Albert Einstein is widely credited with saying, “The definition of insanity is doing the same thing over and over again, but expecting different results.”
Does this well-known definition of insanity apply to the marketing practices of your firm and if they do what can you do about it?
New Year Resolution
Does your firm start each year with a New Year’s resolution to add a certain number of new clients and at the end of each year you have failed to achieve this goal? Then at the start of the next new year you have a new goal, but you are using the same marketing that has already failed you.
All too often this is a reality for smaller financial advisory firms that do not have a winning marketing strategy, resources, or budgets.
This article is not about AUM growth. Every RIA in America has been experiencing positive growth due to the performance of the stock market.
This article is about organic growth that produces net increases in your numbers of clients.
There are three sources of passive work that “may not require a marketing strategy”:
- Market appreciation
- Reinvested income
- New money from current clients
We say “may not require a marketing strategy” because you may have a strategy for soliciting new assets from current clients.
The problem with passive growth is it can stop or reverse itself when the securities markets produce negative rates of return. A safer strategy is to combine passive growth with organic growth.
Every financial advisor firm should have a strategy for asking current clients to refer them to friends, family, and associates.
You will need an effective marketing strategy because many clients are reluctant to make referrals when there is nothing in it for them. And, there is always downside risk if the relationship between you and the referral does not work out. This is why you need a marketing strategy – how do you make current clients feel safe, so they are willing to make referrals?
There is a second version of referral marketing that is based on building a network of Centers of Influence. These COIs could be CPAs, who do not provide planning advice, estate planning attorneys, and other types of professionals who can influence investor behavior.
You may have a number of goals for your firm, but the one that we focus on in this article is your client count. That is to say we are not focused on your number of accounts that vary by client. We are focused on the number of client relationships that are served by your firm.
How many clients did your firm have at the beginning of the year and how many clients did your firm want to serve at the end of the year?
Organic growth should be based on a net number. Every advisor in America will lose a few clients each year for reasons they control, and in other cases, do not control. For example, clients pass away, relocate, and move assets to other advisors.
The bottom-line is your goal could be to increase your number of clients by 15% net of any losses you may incur during the year.
A New Marketing Strategy
Notwithstanding the impact of referrals from clients, friends, family, and COIs you should still have a marketing strategy for adding new clients that are not referrals.
You may need a new strategy if your current one is not producing adequate organic growth. You do not want to fall victim to Einstein’s definition of insanity.
In modern times there are two primary strategies that you could implement. One is Outbound Marketing. The other is Inbound Marketing.
Financial advisors have used Outbound Marketing tactics for decades to initiate contact with investors. The most frequently used tactics were cold calling and direct mail/email.

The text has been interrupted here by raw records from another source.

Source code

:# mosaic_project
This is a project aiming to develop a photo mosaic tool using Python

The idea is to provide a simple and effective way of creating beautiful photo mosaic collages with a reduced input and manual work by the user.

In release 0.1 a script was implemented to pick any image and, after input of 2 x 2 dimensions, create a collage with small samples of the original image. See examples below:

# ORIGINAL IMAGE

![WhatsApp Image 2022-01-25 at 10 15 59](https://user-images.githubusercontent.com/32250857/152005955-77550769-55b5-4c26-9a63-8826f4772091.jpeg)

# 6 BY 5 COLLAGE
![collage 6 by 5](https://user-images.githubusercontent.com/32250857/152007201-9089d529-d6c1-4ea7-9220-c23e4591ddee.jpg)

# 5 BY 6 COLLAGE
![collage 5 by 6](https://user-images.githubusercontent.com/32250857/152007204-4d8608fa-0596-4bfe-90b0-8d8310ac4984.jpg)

Unfortunately, most investors did want the contact. Consequently, Outbound Marketing tactics are used by fewer and fewer advisors who did not want to commit time and money to marketing strategies that have rejection rates approaching 100%.

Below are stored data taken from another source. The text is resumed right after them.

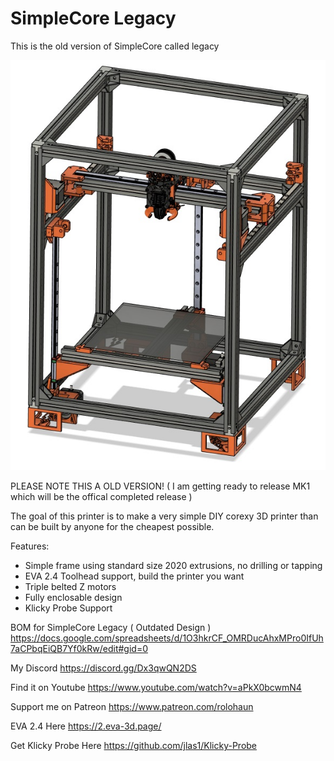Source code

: # SimpleCore Legacy
This is the old version of SimpleCore called legacy

![](Build_Photos/image_readme/Preview.jpg)

PLEASE NOTE THIS A OLD VERSION! ( I am getting ready to release MK1 which will be the offical completed release )

The goal of this printer is to make a very simple DIY corexy 3D printer than can be built by anyone for the cheapest possible.

Features:

- Simple frame using standard size 2020 extrusions, no drilling or tapping
- EVA 2.4 Toolhead support, build the printer you want
- Triple belted Z motors
- Fully enclosable design
- Klicky Probe Support

BOM for SimpleCore Legacy ( Outdated Design )
https://docs.google.com/spreadsheets/d/1O3hkrCF_OMRDucAhxMPro0IfUh7aCPbqEiQB7Yf0kRw/edit#gid=0

My Discord
https://discord.gg/Dx3qwQN2DS

Find it on Youtube
https://www.youtube.com/watch?v=aPkX0bcwmN4

Support me on Patreon
https://www.patreon.com/rolohaun

EVA 2.4 Here
https://2.eva-3d.page/

Get Klicky Probe Here
https://github.com/jlas1/Klicky-Probe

The demise of Outbound Marketing was accelerated by Caller ID and spam filters that investors used to avoid these types of solicitations.
The alternative to Outbound Marketing is Inbound Marketing.
Whereas Outbound Marketing means advisors initiate contact with investors, Inbound Marketing means investors initiate contact with advisors.
The Internet makes this form of marketing possible for firms that own their brands and websites.
The three keys to Inbound Marketing are:
- Internet visibility so investors can find you
- Website traffic
- A website that can convert traffic into qualified leads
There are huge payoffs if you can develop and execute a marketing strategy that produces a steady flow of new clients to your firm.
Increased revenue and income are just two of the payoffs.
More clients mean you are less susceptible to market downturns.
Your firm’s valuation will increase when you have a steady flow of new clients.
Increases in clients, assets, and revenue create a critical mass that will enable you add new marketing resources that will accelerate the growth of your firm.